Doch die Aktion kommt längst nicht überall gut an. Viele sind bereits genervt davon, das ständig irgendwo ein Video mit einem begossenen Promi aufploppt. Sabine Niese kann das verstehen. „Mich nervt es besonders, wenn Promis das Video nur aus PR-Gründen machen und in ihrer Ansprache kein Wort über die ALS verlieren“, sagt sie. Aber: „Genervt zu sein ist immerhin eine Reaktion.“ Grundsätzlich erhofft sie sich aber mehr. Nämlich, dass die tückische Krankheit bekannter wird und so eine Lobby bekommt. Und dass mehr bleibt als die Erinnerung an den Sommer 2014, in dem sich Menschen kaltes Wasser über den Kopf gekippt haben.

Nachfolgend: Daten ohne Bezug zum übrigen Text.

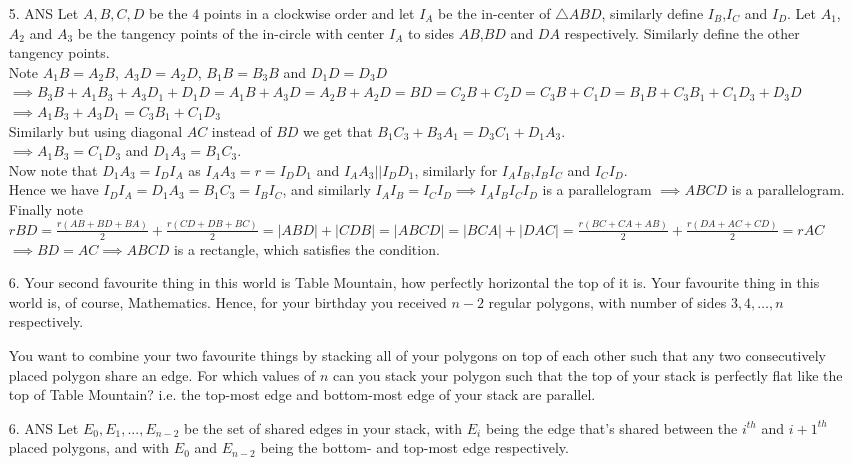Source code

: \documentclass{article}
\begin{document}
\begin{enumerate}
\item[5. ANS]
Let $A,B,C,D$ be the $4$ points in a clockwise order and let $I_A$ be the in-center of $\triangle ABD$, similarly define $I_B$,$I_C$ and $I_D$. Let $A_1$,$A_2$ and $A_3$ be the tangency points of the in-circle with center $I_A$ to sides $AB$,$BD$ and $DA$ respectively. Similarly define the other tangency points. 
\\Note $A_1B = A_2B$, $A_3D = A_2D$, $B_1B = B_3B$ and $D_1D = D_3D$
\\$\implies B_3B+A_1B_3+A_3D_1+D_1D = A_1B+A_3D = A_2B+A_2D = BD = C_2B+C_2D = C_3B+C_1D = B_1B+C_3B_1+C_1D_3+D_3D$
\\$\implies A_1B_3 + A_3D_1 = C_3B_1+C_1D_3$
\\Similarly but using diagonal $AC$ instead of $BD$ we get that $B_1C_3 + B_3A_1  = D_3C_1 + D_1A_3$.
\\$\implies A_1B_3 = C_1D_3$ and $D_1A_3 = B_1C_3$. 
\\Now note that $D_1A_3 = I_DI_A$ as $I_AA_3 = r = I_DD_1$ and $I_AA_3||I_DD_1$, similarly for $I_AI_B$,$I_BI_C$ and $I_CI_D$.
\\Hence we have $I_DI_A=D_1A_3=B_1C_3=I_BI_C$, and similarly $I_AI_B=I_CI_D \implies I_AI_BI_CI_D$ is a parallelogram $\implies ABCD$ is a parallelogram. 
\\Finally note $rBD = \frac{r(AB+BD+BA)}{2} + \frac{r(CD+DB+BC)}{2} = |ABD|+|CDB| = |ABCD| = |BCA|+|DAC| = \frac{r(BC+CA+AB)}{2} + \frac{r(DA+AC+CD)}{2} = rAC$
\\$\implies BD=AC \implies ABCD$ is a rectangle, which satisfies the condition.


\medskip
\item[6.] %
Your second favourite thing in this world is Table Mountain, how perfectly horizontal the top of it is.
Your favourite thing in this world is, of course, Mathematics.
Hence, for your birthday you received $n-2$ regular polygons, with number of sides $3, 4, \dotsc, n$ respectively.

You want to combine your two favourite things by stacking all of your polygons on top of each other such that any two consecutively placed polygon share an edge.
For which values of $n$ can you stack your polygon such that the top of your stack is perfectly flat like the top of Table Mountain?
i.e. the top-most edge and bottom-most edge of your stack are parallel.

\item[6. ANS] %
Let $E_0,E_1,...,E_{n-2}$ be the set of shared edges in your stack, with $E_i$ being the edge that's shared between the $i^{th}$ and $i+1^{th}$ placed polygons, and with $E_0$ and $E_{n-2}$ being the bottom- and top-most edge respectively.


\end{enumerate}
\end{document}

Wie kann ich helfen? Wer, auch unabhängig von der„Ice Bucket Challenge“, für die ALS-Forschung und die Betreuung von Betroffenen und Angehörigen spenden möchte, kann das zum Beispiel über die Deutsche Gesellschaft für Muskelkranke tun. Der Verein kooperiert unter anderem mit der ALS-Charité in Berlin und dem Muskelzentrum in Hamburg.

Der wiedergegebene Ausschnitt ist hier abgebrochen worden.